Bei nicht vorschriftsmäßiger Einbehaltung der LSt durch den ArbG (§ 42d Abs 4 Nr 1 EStG) kann der ArbN unabhängig davon als Gesamtschuldner in Anspruch genommen werden, ob ihm die nicht vorschriftsmäßige Einbehaltung bekannt war oder nicht. Wurde dagegen die LSt ordnungsgemäß vom ArbG einbehalten, so kommt eine Inanspruchnahme des ArbN nicht mehr in Betracht. Im Fall der korrekten Einbehaltung oder im Fall der Barlohnzahlung bei einer Nettolohnvereinbarung (s BFH BFH/NV 2014, 181) ist der LSt-Anspruch des FA gegen den ArbN erfüllt. Das FA kann auch die vom ArbG aufgrund einer (unrichtigen) Anrufungsauskunft nicht einbehaltene und abgeführte LSt nicht vom ArbN nach § 42d Abs 3 S 4 Nr 1 EStG nachfordern (BFH BStBl II 2014, 892; H 42d.1 LStH 2021 "Inanspruchnahme des ArbN").

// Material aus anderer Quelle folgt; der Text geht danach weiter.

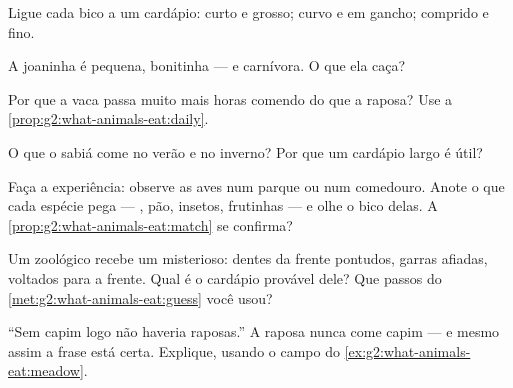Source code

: \begin{exercise}[$\star$]\label{exo:g2:what-animals-eat:4}
Ligue cada bico a um cardápio: curto e grosso; curvo e em gancho;
comprido e fino.
\end{exercise}

\begin{exercise}[$\star$]\label{exo:g2:what-animals-eat:5}
A joaninha é pequena, bonitinha --- e carnívora. O que ela caça?
\end{exercise}

\begin{exercise}[$\star$]\label{exo:g2:what-animals-eat:6}
Por que a vaca passa muito mais horas comendo do que a raposa? Use a
\cref{prop:g2:what-animals-eat:daily}.
\end{exercise}

\begin{exercise}[$\star$]\label{exo:g2:what-animals-eat:7}
O que o sabiá come no verão e no inverno? Por que um cardápio largo
é útil?
\end{exercise}

\begin{exercise}[$\star$]\label{exo:g2:what-animals-eat:8}
Faça a experiência: observe as aves num parque ou num comedouro.
Anote o que cada espécie pega --- , pão, insetos, frutinhas
--- e olhe o bico delas. A \cref{prop:g2:what-animals-eat:match} se
confirma?
\end{exercise}

\begin{exercise}[$\star\star$]\label{exo:g2:what-animals-eat:9}
Um zoológico recebe um  misterioso: dentes da frente pontudos,
garras afiadas,  voltados para a frente. Qual é o cardápio
provável dele? Que passos do \cref{met:g2:what-animals-eat:guess}
você usou?
\end{exercise}

\begin{exercise}[$\star\star$]\label{exo:g2:what-animals-eat:10}
``Sem capim logo não haveria raposas.'' A raposa nunca come capim
--- e mesmo assim a frase está certa. Explique, usando o campo do
\cref{ex:g2:what-animals-eat:meadow}.
\end{exercise}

Die LSt-Schuld des ArbN erlischt nach § 47 AO (BFH BStBl II 1986, 186; 2001, 195). Der ArbN hat die Einbehaltung durch den ArbG zu dulden. Er wird so gestellt, als hätte er selbst die LSt zum Zwecke der Erfüllung an den ArbG geleistet. Damit ist die LSt iSv § 36 Abs 2 Nr 2 EStG "erhoben" (BFH BStBl II 1993, 182). Weiterhin hat dies zur Folge, dass die einbehaltene LSt iRd Veranlagung beim ArbN angerechnet werden muss. Dies geschieht unabhängig davon, ob der ArbG die LSt an das FA abgeführt hat.

Ist dem ArbN bekannt, dass der ArbG die einbehaltene LSt nicht vorschriftsmäßig angemeldet hat, kann er als Gesamtschuldner in Anspruch genommen werden. Es ist positive Kenntnis des ArbN darüber erforderlich, dass der ArbG die einbehaltene LSt nicht vorschriftsmäßig angemeldet hat; ein bloßer Verdacht reicht nicht aus (glA Gersch in H/H/R, § 42d EStG Rz 85, November 2018; Trzaskalik in K/S/M, § 42d EStG Rz D 19). Der ArbN kann sich aber von der Möglichkeit der Inanspruchnahme dadurch befreien, dass er dem FA den Sachverhalt unverzüglich mitteilt. Der ArbN kann nach § 42d Abs 3 Nr 2 EStG nicht in Anspruch genommen werden, wenn die LSt vorschriftsmäßig einbehalten, jedoch ohne sein Wissen nicht vorschriftsmäßig angemeldet und abgeführt worden ist (BFH BStBl II 1975, 420).

 

Rn. 44

Stand: EL 158 – ET: 06/2022

Bei nachgewiesener Nettolohnvereinbarung darf der ArbN nach BFH BStBl II 1969, 525; 1986, 186, 1990, 610 nur unter der Voraussetzung des § 42d Abs 3 S 4 Nr 2 EStG in Anspruch genommen werden. Der Tatbestand der Nr 1 ist nicht erfüllt, weil aus der Sicht des ArbN die LSt vorschriftsmäßig einbehalten ist, wenn er den Arbeitslohn mit dem Nettobetrag, auf den er Anspruch hat, erhalten hat.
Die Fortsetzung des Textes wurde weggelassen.